=== Problem details ===
Copy the data exactly, keeping every line intact.

--- Records for this exercise Enclosed Below ---

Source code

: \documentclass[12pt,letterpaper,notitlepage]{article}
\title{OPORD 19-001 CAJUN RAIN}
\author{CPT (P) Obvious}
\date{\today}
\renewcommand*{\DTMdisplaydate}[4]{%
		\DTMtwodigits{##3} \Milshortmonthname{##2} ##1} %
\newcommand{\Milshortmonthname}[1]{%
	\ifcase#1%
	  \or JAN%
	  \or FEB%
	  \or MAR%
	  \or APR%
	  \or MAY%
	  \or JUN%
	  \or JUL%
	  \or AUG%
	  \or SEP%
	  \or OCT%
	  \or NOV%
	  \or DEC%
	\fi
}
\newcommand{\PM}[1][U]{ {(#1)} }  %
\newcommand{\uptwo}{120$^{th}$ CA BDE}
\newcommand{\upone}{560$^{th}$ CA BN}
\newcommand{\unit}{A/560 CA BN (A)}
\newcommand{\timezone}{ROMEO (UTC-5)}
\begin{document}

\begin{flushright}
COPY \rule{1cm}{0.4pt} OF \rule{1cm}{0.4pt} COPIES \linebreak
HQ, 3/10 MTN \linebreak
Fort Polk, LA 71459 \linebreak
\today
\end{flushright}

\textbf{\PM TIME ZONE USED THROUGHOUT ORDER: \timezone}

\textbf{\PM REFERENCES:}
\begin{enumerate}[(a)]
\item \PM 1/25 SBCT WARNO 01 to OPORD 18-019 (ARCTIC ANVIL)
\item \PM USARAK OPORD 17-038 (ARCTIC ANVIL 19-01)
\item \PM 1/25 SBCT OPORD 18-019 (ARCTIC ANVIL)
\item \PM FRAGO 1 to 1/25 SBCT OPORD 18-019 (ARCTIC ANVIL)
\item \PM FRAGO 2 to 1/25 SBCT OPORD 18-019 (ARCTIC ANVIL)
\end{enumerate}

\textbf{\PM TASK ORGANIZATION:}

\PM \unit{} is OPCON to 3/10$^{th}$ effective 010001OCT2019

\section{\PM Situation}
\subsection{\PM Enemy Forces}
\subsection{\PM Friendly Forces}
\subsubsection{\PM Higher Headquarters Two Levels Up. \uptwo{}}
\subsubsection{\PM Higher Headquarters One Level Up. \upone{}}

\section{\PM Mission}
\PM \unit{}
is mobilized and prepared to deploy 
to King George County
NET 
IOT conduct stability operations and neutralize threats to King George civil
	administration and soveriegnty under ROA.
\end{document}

--- End of Enclosed Records for this exercise ---

=== Solved exercise ===
Source code

: \documentclass[12pt,letterpaper,notitlepage]{article}
\title{OPORD 19-001 CAJUN RAIN}
\author{CPT (P) Obvious}
\date{\today}
\renewcommand*{\DTMdisplaydate}[4]{%
		\DTMtwodigits{##3} \Milshortmonthname{##2} ##1} %
\newcommand{\Milshortmonthname}[1]{%
	\ifcase#1%
	  \or JAN%
	  \or FEB%
	  \or MAR%
	  \or APR%
	  \or MAY%
	  \or JUN%
	  \or JUL%
	  \or AUG%
	  \or SEP%
	  \or OCT%
	  \or NOV%
	  \or DEC%
	\fi
}
\newcommand{\PM}[1][U]{ {(#1)} }  %
\newcommand{\uptwo}{120$^{th}$ CA BDE}
\newcommand{\upone}{560$^{th}$ CA BN}
\newcommand{\unit}{A/560 CA BN (A)}
\newcommand{\timezone}{ROMEO (UTC-5)}
\begin{document}

\begin{flushright}
COPY \rule{1cm}{0.4pt} OF \rule{1cm}{0.4pt} COPIES \linebreak
HQ, 3/10 MTN \linebreak
Fort Polk, LA 71459 \linebreak
\today
\end{flushright}

\textbf{\PM TIME ZONE USED THROUGHOUT ORDER: \timezone}

\textbf{\PM REFERENCES:}
\begin{enumerate}[(a)]
\item \PM 1/25 SBCT WARNO 01 to OPORD 18-019 (ARCTIC ANVIL)
\item \PM USARAK OPORD 17-038 (ARCTIC ANVIL 19-01)
\item \PM 1/25 SBCT OPORD 18-019 (ARCTIC ANVIL)
\item \PM FRAGO 1 to 1/25 SBCT OPORD 18-019 (ARCTIC ANVIL)
\item \PM FRAGO 2 to 1/25 SBCT OPORD 18-019 (ARCTIC ANVIL)
\end{enumerate}

\textbf{\PM TASK ORGANIZATION:}

\PM \unit{} is OPCON to 3/10$^{th}$ effective 010001OCT2019

\section{\PM Situation}
\subsection{\PM Enemy Forces}
\subsection{\PM Friendly Forces}
\subsubsection{\PM Higher Headquarters Two Levels Up. \uptwo{}}
\subsubsection{\PM Higher Headquarters One Level Up. \upone{}}

\section{\PM Mission}
\PM \unit{}
is mobilized and prepared to deploy 
to King George County
NET 
IOT conduct stability operations and neutralize threats to King George civil
	administration and soveriegnty under ROA.
\end{document}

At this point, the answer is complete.